Nevertheless, she treasured them with misgivings. The consciousness of being married had acquired some strength from watching the effect of her father's death on her mother. She had known, ever since growing up, that her father and mother had been unequally mated. It was not wholly a question of practical failure or success—it was rather that the balance of moral support had been so shifted between them that the mother had nothing to sustain her. "Poor momma," had been Jennie's way of putting it, "has to take the burden of everything. She's got us on her shoulders, and poppa, too." And yet, with Josiah's death, some prop of Lizzie's inner life seemed to have been snatched away. She was not weaker, perhaps, but she was more detached, and stranger. To her children, to her neighbors, she had always been strange, always detached, but now the aloofness had become more significant. With Josiah alone she had lived in that communion of things shared which leads to understanding. Now that he was gone, something had gone with him, leaving Lizzie like an empty house.

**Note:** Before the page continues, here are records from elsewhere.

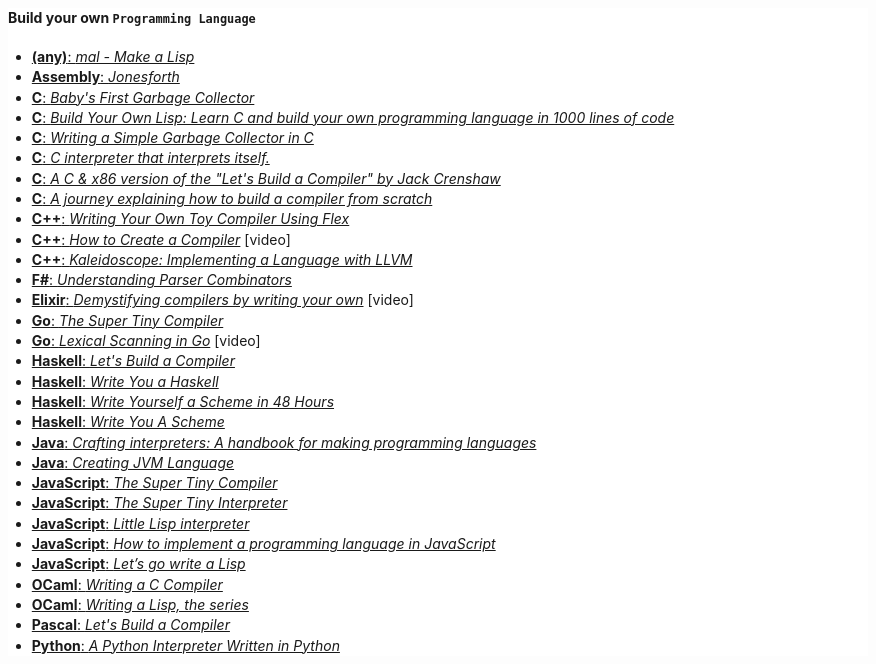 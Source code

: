 #### Build your own `Programming Language`

* [**(any)**: _mal - Make a Lisp_](https://raw.githubusercontent.com/FinnS-F/build-your-own-x/master/arsis/build-your-own-x.zip)
* [**Assembly**: _Jonesforth_](https://raw.githubusercontent.com/FinnS-F/build-your-own-x/master/arsis/build-your-own-x.zip)
* [**C**: _Baby's First Garbage Collector_](https://raw.githubusercontent.com/FinnS-F/build-your-own-x/master/arsis/build-your-own-x.zip)
* [**C**: _Build Your Own Lisp: Learn C and build your own programming language in 1000 lines of code_](https://raw.githubusercontent.com/FinnS-F/build-your-own-x/master/arsis/build-your-own-x.zip)
* [**C**: _Writing a Simple Garbage Collector in C_](https://raw.githubusercontent.com/FinnS-F/build-your-own-x/master/arsis/build-your-own-x.zip)
* [**C**: _C interpreter that interprets itself._](https://raw.githubusercontent.com/FinnS-F/build-your-own-x/master/arsis/build-your-own-x.zip)
* [**C**: _A C & x86 version of the "Let's Build a Compiler" by Jack Crenshaw_](https://raw.githubusercontent.com/FinnS-F/build-your-own-x/master/arsis/build-your-own-x.zip)
* [**C**: _A journey explaining how to build a compiler from scratch_](https://raw.githubusercontent.com/FinnS-F/build-your-own-x/master/arsis/build-your-own-x.zip)
* [**C++**: _Writing Your Own Toy Compiler Using Flex_](https://raw.githubusercontent.com/FinnS-F/build-your-own-x/master/arsis/build-your-own-x.zip)
* [**C++**: _How to Create a Compiler_](https://raw.githubusercontent.com/FinnS-F/build-your-own-x/master/arsis/build-your-own-x.zip) [video]
* [**C++**: _Kaleidoscope: Implementing a Language with LLVM_](https://raw.githubusercontent.com/FinnS-F/build-your-own-x/master/arsis/build-your-own-x.zip)
* [**F#**: _Understanding Parser Combinators_](https://raw.githubusercontent.com/FinnS-F/build-your-own-x/master/arsis/build-your-own-x.zip)
* [**Elixir**: _Demystifying compilers by writing your own_](https://raw.githubusercontent.com/FinnS-F/build-your-own-x/master/arsis/build-your-own-x.zip) [video]
* [**Go**: _The Super Tiny Compiler_](https://raw.githubusercontent.com/FinnS-F/build-your-own-x/master/arsis/build-your-own-x.zip)
* [**Go**: _Lexical Scanning in Go_](https://raw.githubusercontent.com/FinnS-F/build-your-own-x/master/arsis/build-your-own-x.zip) [video]
* [**Haskell**: _Let's Build a Compiler_](https://raw.githubusercontent.com/FinnS-F/build-your-own-x/master/arsis/build-your-own-x.zip)
* [**Haskell**: _Write You a Haskell_](https://raw.githubusercontent.com/FinnS-F/build-your-own-x/master/arsis/build-your-own-x.zip)
* [**Haskell**: _Write Yourself a Scheme in 48 Hours_](https://raw.githubusercontent.com/FinnS-F/build-your-own-x/master/arsis/build-your-own-x.zip)
* [**Haskell**: _Write You A Scheme_](https://raw.githubusercontent.com/FinnS-F/build-your-own-x/master/arsis/build-your-own-x.zip)
* [**Java**: _Crafting interpreters: A handbook for making programming languages_](https://raw.githubusercontent.com/FinnS-F/build-your-own-x/master/arsis/build-your-own-x.zip)
* [**Java**: _Creating JVM Language_](https://raw.githubusercontent.com/FinnS-F/build-your-own-x/master/arsis/build-your-own-x.zip)
* [**JavaScript**: _The Super Tiny Compiler_](https://raw.githubusercontent.com/FinnS-F/build-your-own-x/master/arsis/build-your-own-x.zip)
* [**JavaScript**: _The Super Tiny Interpreter_](https://raw.githubusercontent.com/FinnS-F/build-your-own-x/master/arsis/build-your-own-x.zip)
* [**JavaScript**: _Little Lisp interpreter_](https://raw.githubusercontent.com/FinnS-F/build-your-own-x/master/arsis/build-your-own-x.zip)
* [**JavaScript**: _How to implement a programming language in JavaScript_](https://raw.githubusercontent.com/FinnS-F/build-your-own-x/master/arsis/build-your-own-x.zip)
* [**JavaScript**: _Let’s go write a Lisp_](https://raw.githubusercontent.com/FinnS-F/build-your-own-x/master/arsis/build-your-own-x.zip)
* [**OCaml**: _Writing a C Compiler_](https://raw.githubusercontent.com/FinnS-F/build-your-own-x/master/arsis/build-your-own-x.zip)
* [**OCaml**: _Writing a Lisp, the series_](https://raw.githubusercontent.com/FinnS-F/build-your-own-x/master/arsis/build-your-own-x.zip)
* [**Pascal**: _Let's Build a Compiler_](https://raw.githubusercontent.com/FinnS-F/build-your-own-x/master/arsis/build-your-own-x.zip)
* [**Python**: _A Python Interpreter Written in Python_](https://raw.githubusercontent.com/FinnS-F/build-your-own-x/master/arsis/build-your-own-x.zip)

Jennie was thrown back on what Bob had repeated so often: "You're the other half of me; I'm the other half of you." Whether it came through some impulse of affinity, or whether it was the chance of conscientiously living together, Jennie wasn't sure; but it began to seem as if in the mere fact of marriage there was a naturally unifying principle. To go against it was, in a measure, to go against the forces of the universe; and though she had only been nominally married to Bob, she was preparing to go against it. Had she been a rebel at heart, it would have been easier; but she was docile, loving, eager to be loved, with nothing more daring in her soul than the wish to live at peace with the world she saw round her.

Bob's letters were disturbing, too. In the way of a happy future, he took everything for granted. He reasoned as if, now that they had gone through a certain form together and signed it with a parson's name, she had no more liberty of will than a woman in a harem. Little as she was rebellious, she rebelled against that, preferring an element of chance in her love to a love in which there was no choice. Bob wrote as if her love was of no importance, as if he could love enough for two—did, in fact, love enough for two—so that the whole need of loving was taken off her hands.

I feel, as if my love was the air and you were a plant to grow in it. It's the sunshine to which your leaves and blossoms will only have to turn.